Le han hecho su primera eco abdominal. Me ha encantado ver sus ovarios, pequeñitos, perfectos, sanos. Está limpia como una patena, ¡gracias a Dios!. Y, como en la sanidad pública tratan muy bien a los púberes y compañía, una vez entregado el informe y retirada la vía, nos han traído la merienda: "Para tí tambíen, mamá". Uff, ¡qué ilusión!, yo estaba sin comer y a punto de desfallecer. Y hemos merendado las dos tan contentas.

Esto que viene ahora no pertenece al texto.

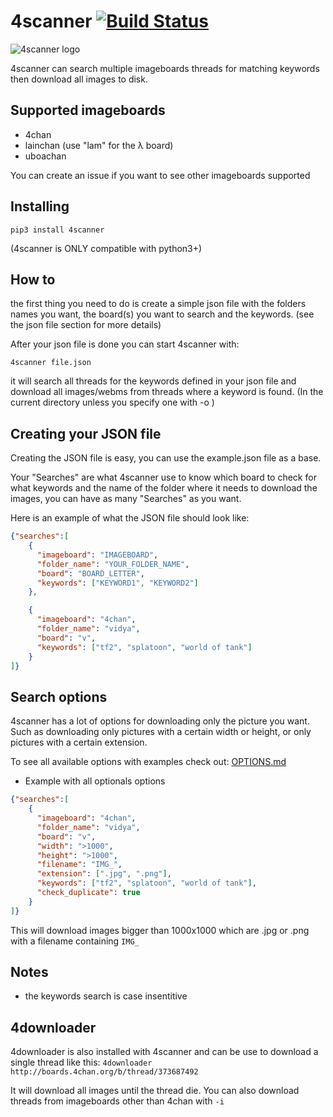 # 4scanner [![Build Status](https://travis-ci.org/pboardman/4scanner.svg?branch=master)](https://travis-ci.org/pboardman/4scanner)

![4scanner logo](logo/4scanner128.png)

4scanner can search multiple imageboards threads for matching keywords then download all images
to disk.

## Supported imageboards
- 4chan
- lainchan (use "lam" for the λ board)
- uboachan

You can create an issue if you want to see other imageboards supported

## Installing

` pip3 install 4scanner `

(4scanner is ONLY compatible with python3+)

## How to

the first thing you need to do is create a simple json file with the folders names
you want, the board(s) you want to search and the keywords.
(see the json file section for more details)

After your json file is done you can start 4scanner with:

` 4scanner file.json `

it will search all threads for the keywords defined in your json file and
download all images/webms from threads where a keyword is found. (In the current directory unless you specify one with -o )

## Creating your JSON file

Creating the JSON file is easy, you can use the example.json file as a base.

Your "Searches" are what 4scanner use to know which board to check for what keywords and the name of the folder where it needs to download the images, you can have as many "Searches" as you want.

Here is an example of what the JSON file should look like:
```json
{"searches":[
    {
      "imageboard": "IMAGEBOARD",
      "folder_name": "YOUR_FOLDER_NAME",
      "board": "BOARD_LETTER",
      "keywords": ["KEYWORD1", "KEYWORD2"]
    },

    {
      "imageboard": "4chan",
      "folder_name": "vidya",
      "board": "v",
      "keywords": ["tf2", "splatoon", "world of tank"]
    }
]}
```

## Search options

4scanner has a lot of options for downloading only the picture you want. Such as downloading only pictures with a certain width or height, or only pictures with a certain extension.

To see all available options with examples check out: [OPTIONS.md](OPTIONS.md)

- Example with all optionals options
```json
{"searches":[
    {
      "imageboard": "4chan",
      "folder_name": "vidya",
      "board": "v",
      "width": ">1000",
      "height": ">1000",
      "filename": "IMG_",
      "extension": [".jpg", ".png"],
      "keywords": ["tf2", "splatoon", "world of tank"],
      "check_duplicate": true
    }
]}
```

This will download images bigger than 1000x1000 which are .jpg or .png with a filename containing ``` IMG_ ```

## Notes

- the keywords search is case insentitive

## 4downloader

4downloader is also installed with 4scanner and can be use to download
a single thread like this:
``` 4downloader http://boards.4chan.org/b/thread/373687492 ```

It will download all images until the thread die.
You can also download threads from imageboards other than 4chan with ```-i```
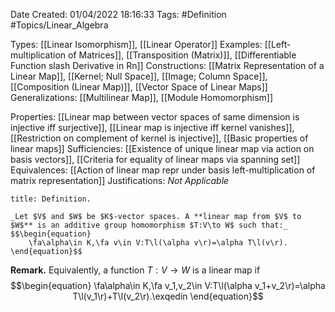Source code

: <div class="topSpace"></div>

Date Created: 01/04/2022 18:16:33
Tags: #Definition #Topics/Linear_Algebra

Types: [[Linear Isomorphism]], [[Linear Operator]]
Examples: [[Left-multiplication of Matrices]], [[Transposition (Matrix)]], [[Differentiable Function slash Derivative in Rn]]
Constructions: [[Matrix Representation of a Linear Map]], [[Kernel; Null Space]], [[Image; Column Space]], [[Composition (Linear Map)]], [[Vector Space of Linear Maps]]
Generalizations: [[Multilinear Map]], [[Module Homomorphism]]

Properties: [[Linear map between vector spaces of same dimension is injective iff surjective]], [[Linear map is injective iff kernel vanishes]], [[Restriction on complement of kernel is injective]], [[Basic properties of linear maps]]
Sufficiencies: [[Existence of unique linear map via action on basis vectors]], [[Criteria for equality of linear maps via spanning set]]
Equivalences: [[Action of linear map repr under basis left-multiplication of matrix representation]]
Justifications: _Not Applicable_

``` ad-Definition
title: Definition.

_Let $V$ and $W$ be $K$-vector spaces. A **linear map from $V$ to $W$** is an additive group homomorphism $T:V\to W$ such that:_
$$\begin{equation}
    \fa\alpha\in K,\fa v\in V:T\l(\alpha v\r)=\alpha T\l(v\r).
\end{equation}$$

```

**Remark.** Equivalently, a function $T:V\to W$ is a linear map if
$$\begin{equation}
    \fa\alpha\in K,\fa v_1,v_2\in V:T\l(\alpha v_1+v_2\r)=\alpha T\l(v_1\r)+T\l(v_2\r).\exqedin
\end{equation}$$
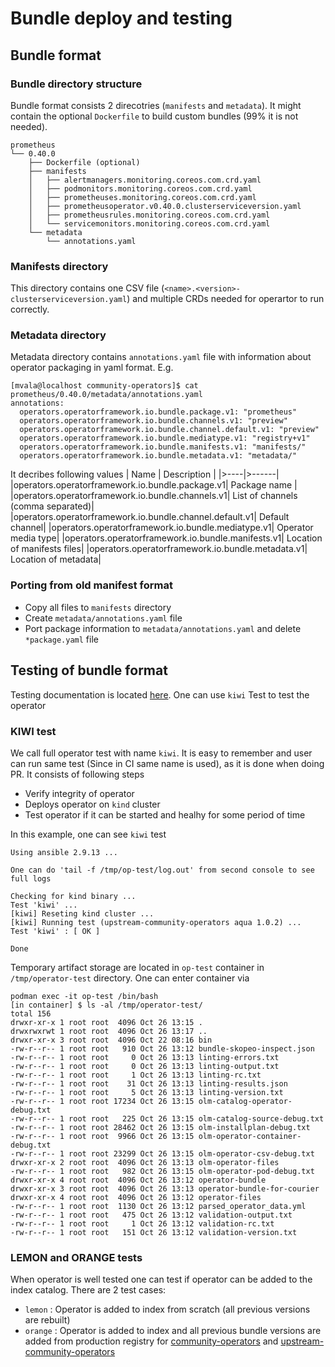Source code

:# Bundle deploy and testing

## Bundle format
### Bundle directory structure

Bundle format consists 2 direcotries (`manifests` and `metadata`). It might contain the optional `Dockerfile` to build custom bundles (99% it is not needed).
```
prometheus
└── 0.40.0
    ├── Dockerfile (optional)
    ├── manifests
    │   ├── alertmanagers.monitoring.coreos.com.crd.yaml
    │   ├── podmonitors.monitoring.coreos.com.crd.yaml
    │   ├── prometheuses.monitoring.coreos.com.crd.yaml
    │   ├── prometheusoperator.v0.40.0.clusterserviceversion.yaml
    │   ├── prometheusrules.monitoring.coreos.com.crd.yaml
    │   └── servicemonitors.monitoring.coreos.com.crd.yaml
    └── metadata
        └── annotations.yaml
```

### Manifests directory

This directory contains one CSV file (`<name>.<version>-clusterserviceversion.yaml`) and multiple CRDs needed for operartor to run correctly.

### Metadata directory

Metadata directory contains `annotations.yaml` file with information about operator packaging in yaml format. E.g.
```
[mvala@localhost community-operators]$ cat prometheus/0.40.0/metadata/annotations.yaml
annotations:
  operators.operatorframework.io.bundle.package.v1: "prometheus"
  operators.operatorframework.io.bundle.channels.v1: "preview"
  operators.operatorframework.io.bundle.channel.default.v1: "preview"
  operators.operatorframework.io.bundle.mediatype.v1: "registry+v1"
  operators.operatorframework.io.bundle.manifests.v1: "manifests/"
  operators.operatorframework.io.bundle.metadata.v1: "metadata/"
```
It decribes following values
| Name | Description |
|>----|>------|
|operators.operatorframework.io.bundle.package.v1| Package name |
|operators.operatorframework.io.bundle.channels.v1| List of channels (comma separated)|
|operators.operatorframework.io.bundle.channel.default.v1| Default channel|
|operators.operatorframework.io.bundle.mediatype.v1| Operator media type|
|operators.operatorframework.io.bundle.manifests.v1| Location of manifests files|
|operators.operatorframework.io.bundle.metadata.v1| Location of metadata|

### Porting from old manifest format

- Copy all files to `manifests` directory
- Create `metadata/annotations.yaml` file
- Port package information to  `metadata/annotations.yaml` and delete `*package.yaml` file

## Testing of bundle format

Testing documentation is located [here](https://github.com/redhat-operator-ecosystem/operator-test-playbooks/tree/upstream-community/doc/upstream/users). One can use `kiwi` Test to test the operator

### KIWI test
We call full operator test with name `kiwi`. It is easy to remember and user can run same test (Since in CI same name is used), as it is done when doing PR. It consists of following steps

- Verify integrity of operator
- Deploys operator on `kind` cluster
- Test operator if it can be started and healhy for some period of time

In this example, one can see `kiwi` test
```
Using ansible 2.9.13 ...

One can do 'tail -f /tmp/op-test/log.out' from second console to see full logs

Checking for kind binary ...
Test 'kiwi' ...
[kiwi] Reseting kind cluster ...
[kiwi] Running test (upstream-community-operators aqua 1.0.2) ...
Test 'kiwi' : [ OK ]

Done
```

Temporary artifact storage are located in `op-test` container in `/tmp/operator-test` directory. One can enter container via


```
podman exec -it op-test /bin/bash
[in container] $ ls -al /tmp/operator-test/
total 156
drwxr-xr-x 1 root root  4096 Oct 26 13:15 .
drwxrwxrwt 1 root root  4096 Oct 26 13:17 ..
drwxr-xr-x 3 root root  4096 Oct 22 08:16 bin
-rw-r--r-- 1 root root   910 Oct 26 13:12 bundle-skopeo-inspect.json
-rw-r--r-- 1 root root     0 Oct 26 13:13 linting-errors.txt
-rw-r--r-- 1 root root     0 Oct 26 13:13 linting-output.txt
-rw-r--r-- 1 root root     1 Oct 26 13:13 linting-rc.txt
-rw-r--r-- 1 root root    31 Oct 26 13:13 linting-results.json
-rw-r--r-- 1 root root     5 Oct 26 13:13 linting-version.txt
-rw-r--r-- 1 root root 17234 Oct 26 13:15 olm-catalog-operator-debug.txt
-rw-r--r-- 1 root root   225 Oct 26 13:15 olm-catalog-source-debug.txt
-rw-r--r-- 1 root root 28462 Oct 26 13:15 olm-installplan-debug.txt
-rw-r--r-- 1 root root  9966 Oct 26 13:15 olm-operator-container-debug.txt
-rw-r--r-- 1 root root 23299 Oct 26 13:15 olm-operator-csv-debug.txt
drwxr-xr-x 2 root root  4096 Oct 26 13:13 olm-operator-files
-rw-r--r-- 1 root root   982 Oct 26 13:15 olm-operator-pod-debug.txt
drwxr-xr-x 4 root root  4096 Oct 26 13:12 operator-bundle
drwxr-xr-x 3 root root  4096 Oct 26 13:13 operator-bundle-for-courier
drwxr-xr-x 4 root root  4096 Oct 26 13:12 operator-files
-rw-r--r-- 1 root root  1130 Oct 26 13:12 parsed_operator_data.yml
-rw-r--r-- 1 root root   475 Oct 26 13:12 validation-output.txt
-rw-r--r-- 1 root root     1 Oct 26 13:12 validation-rc.txt
-rw-r--r-- 1 root root   151 Oct 26 13:12 validation-version.txt
```

### LEMON and ORANGE tests

When operator is well tested one can test if operator can be added to the index catalog. There are 2 test cases:

- `lemon`  : Operator is added to index from scratch (all previous versions are rebuilt)
- `orange` : Operator is added to index and all previous bundle versions are added from production registry for [community-operators](https://quay.io/organization/openshift-community-operators) and [upstream-community-operators](https://quay.io/organization/operatorhubio)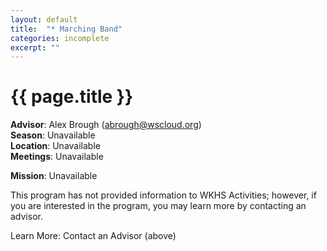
 ```yaml
---
layout: default
title:  "* Marching Band"
categories: incomplete
excerpt: ""
---
```


# {{ page.title }}

**Advisor**: Alex Brough (<abrough@wscloud.org>)
<br/>**Season**: Unavailable
<br/>**Location**: Unavailable
<br/>**Meetings**: Unavailable

**Mission**: Unavailable

This program has not provided information to WKHS Activities; however, if you are interested in the program, you may learn more by contacting an advisor.

Learn More: Contact an Advisor (above)
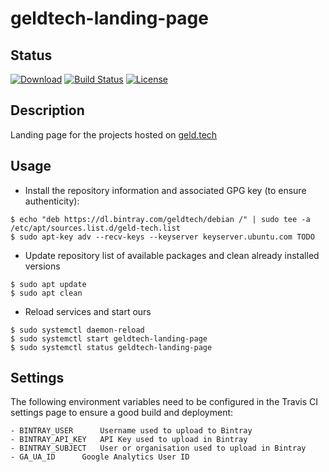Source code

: # geldtech-landing-page

## Status

[ ![Download](https://api.bintray.com/packages/geldtech/debian/geldtech-landing-page/images/download.svg)](https://bintray.com/geldtech/debian/geldtech-landing-page#files)
[![Build Status](https://travis-ci.org/geld-tech/geldtech-landing-page.svg?branch=master)](https://travis-ci.org/geld-tech/geldtech-landing-page) 
[![License](https://img.shields.io/badge/License-Apache%202.0-blue.svg)](https://opensource.org/licenses/Apache-2.0)

## Description

Landing page for the projects hosted on <a href="http://www.geld.tech">geld.tech</a>


## Usage

* Install the repository information and associated GPG key (to ensure authenticity):
```
$ echo "deb https://dl.bintray.com/geldtech/debian /" | sudo tee -a /etc/apt/sources.list.d/geld-tech.list
$ sudo apt-key adv --recv-keys --keyserver keyserver.ubuntu.com TODO
```

* Update repository list of available packages and clean already installed versions
```
$ sudo apt update
$ sudo apt clean
```

* Reload services and start ours
```
$ sudo systemctl daemon-reload
$ sudo systemctl start geldtech-landing-page
$ sudo systemctl status geldtech-landing-page
```

## Settings

The following environment variables need to be configured in the Travis CI settings page to ensure a good build and deployment:

```
- BINTRAY_USER		Username used to upload to Bintray
- BINTRAY_API_KEY	API Key used to upload in Bintray
- BINTRAY_SUBJECT	User or organisation used to upload in Bintray
- GA_UA_ID		Google Analytics User ID
```
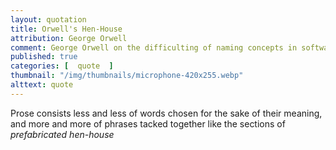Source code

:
 ```yaml
---
layout: quotation
title: Orwell's Hen-House
attribution: George Orwell
comment: George Orwell on the difficulting of naming concepts in software :)
published: true
categories: [  quote  ]
thumbnail: "/img/thumbnails/microphone-420x255.webp"
alttext: quote
---
```


Prose consists less and less of words chosen for the sake of their meaning,
and more and more of phrases tacked together like the sections of <em>prefabricated hen-house</em>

Cuando todo estaba ya resuelto, como suele hacer, ha aparecido su papá, siempre a tiempo para dar un besito, poner una sonrisa, hacer un mimo y largarse por donde vino. Es genial ésto, ni una sola vez en trece años ha hecho más que llegar cuando ya no había nada que hacer. No, miento, una sí, en que yo estaba fuera de España y le tocó tragarse el super dolor de Pau cuando le colocaron el radio a las bravas, después de una multifractura. Pero, por supuesto, él que por teléfono sólo dice "sí-no-te cuelgo", en aquella ocasión me lo contó todo con pelos y señales, con el nada oculto fin de amargarme los dos días que me quedaban por disfrutar. Y, desde luego, lo consiguió.